Preparation of hollow Zn2SnO4 boxes@C/graphene ternary composites with a triple buffering structure and their electrochemical performance for lithium-ion batteries

• A new hollow Zn2SnO4 boxes@C/graphene ternary composites were synthesized through two hydrothermal processes followed by a calcined process for the first time.
• The structure, morphology and electrochemical properties of the ternary composites were investigated by means of XRD, FTIR, Raman, BET, BJH, SEM, TEM, and electrochemical measurements.
• The hollow Zn2SnO4 boxes@C/graphene ternary composites were proved to have a triple buffering nanostructure. The hollow interior of the Zn2SnO4 boxes, the carbon coating layer on the surface of the boxes and the 3D carbon network constructed by the graphene sheets can work together to effectively improve the electrochemical performance of the material.
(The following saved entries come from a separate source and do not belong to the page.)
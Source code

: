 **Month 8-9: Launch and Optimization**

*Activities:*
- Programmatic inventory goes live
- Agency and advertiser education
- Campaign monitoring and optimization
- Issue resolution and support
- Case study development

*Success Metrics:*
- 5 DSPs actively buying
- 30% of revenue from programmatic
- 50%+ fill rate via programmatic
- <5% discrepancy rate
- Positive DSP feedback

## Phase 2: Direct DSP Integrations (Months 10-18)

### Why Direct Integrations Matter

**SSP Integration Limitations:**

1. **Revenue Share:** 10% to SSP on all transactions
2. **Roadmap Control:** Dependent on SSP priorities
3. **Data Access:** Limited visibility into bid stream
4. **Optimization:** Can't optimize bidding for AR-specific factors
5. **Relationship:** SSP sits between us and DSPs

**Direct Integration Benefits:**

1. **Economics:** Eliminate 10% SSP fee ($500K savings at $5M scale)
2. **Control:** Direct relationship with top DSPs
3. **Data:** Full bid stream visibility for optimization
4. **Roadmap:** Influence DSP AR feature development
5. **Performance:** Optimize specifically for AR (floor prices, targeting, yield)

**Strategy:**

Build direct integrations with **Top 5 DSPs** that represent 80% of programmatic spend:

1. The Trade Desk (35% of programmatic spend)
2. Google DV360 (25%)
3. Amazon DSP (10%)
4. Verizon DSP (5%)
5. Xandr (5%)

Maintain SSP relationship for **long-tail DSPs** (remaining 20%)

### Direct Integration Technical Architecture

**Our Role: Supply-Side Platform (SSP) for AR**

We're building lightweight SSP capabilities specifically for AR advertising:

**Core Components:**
• The hollow Zn2SnO4 boxes@C/graphene ternary composites show an enhanced electrochemical performance (726.9 mAh g−1 at a current density of 300 mA g−1 after 50 cycles) and high rate capability compared with the hollow Zn2SnO4 boxes@graphene binary composites, the hollow Zn2SnO4 boxes@C binary composites, the hollow Zn2SnO4 boxes and the solid Zn2SnO4 cubes.
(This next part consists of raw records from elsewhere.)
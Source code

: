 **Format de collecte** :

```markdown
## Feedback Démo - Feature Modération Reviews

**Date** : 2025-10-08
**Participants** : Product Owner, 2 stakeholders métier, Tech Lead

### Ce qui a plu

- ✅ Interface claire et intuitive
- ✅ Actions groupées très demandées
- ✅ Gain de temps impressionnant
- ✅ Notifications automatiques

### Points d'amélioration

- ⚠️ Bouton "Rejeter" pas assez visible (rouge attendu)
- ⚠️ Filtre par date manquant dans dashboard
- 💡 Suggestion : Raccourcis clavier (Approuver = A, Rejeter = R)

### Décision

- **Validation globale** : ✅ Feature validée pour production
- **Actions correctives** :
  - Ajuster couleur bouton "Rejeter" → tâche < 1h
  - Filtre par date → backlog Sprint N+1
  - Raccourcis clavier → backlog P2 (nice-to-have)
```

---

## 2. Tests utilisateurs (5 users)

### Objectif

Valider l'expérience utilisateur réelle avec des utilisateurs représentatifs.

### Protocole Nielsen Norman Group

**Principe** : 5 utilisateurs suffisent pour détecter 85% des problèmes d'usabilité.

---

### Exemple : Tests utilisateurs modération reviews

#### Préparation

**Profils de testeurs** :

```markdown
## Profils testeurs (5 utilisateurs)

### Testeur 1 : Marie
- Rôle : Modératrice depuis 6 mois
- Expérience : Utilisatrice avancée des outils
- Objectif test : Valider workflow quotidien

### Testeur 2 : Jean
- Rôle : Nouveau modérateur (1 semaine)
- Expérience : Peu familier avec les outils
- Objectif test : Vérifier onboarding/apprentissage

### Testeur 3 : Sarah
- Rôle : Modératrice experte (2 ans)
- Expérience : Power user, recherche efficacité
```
Hollow Zn2SnO4 boxes@C/graphene ternary composites with a three-dimensional triple buffering structure are prepared by two hydrothermal processes followed by a calcined process. The structure, morphology and electrochemical properties of the ternary composites were investigated by means of XRD, FTIR, Raman, BET, BJH, SEM, TEM, and electrochemical measurements. The hollow Zn2SnO4 boxes are coated with carbon layer and then supported by graphene sheets to form a 3D carbon conductive network. Compared with the hollow Zn2SnO4 boxes@graphene binary composites, the hollow Zn2SnO4 boxes@C binary composites, the hollow Zn2SnO4 boxes and the solid Zn2SnO4 cubes, the hollow Zn2SnO4 boxes@C/graphene ternary composites show an enhanced electrochemical performance (726.9 mAh g−1 at a current density of 300 mA g−1 after 50 cycles) and high rate capability. With the unique structure design, this kind of composites with excellent electrochemical properties can be a promising anode material for lithium-ion batteries.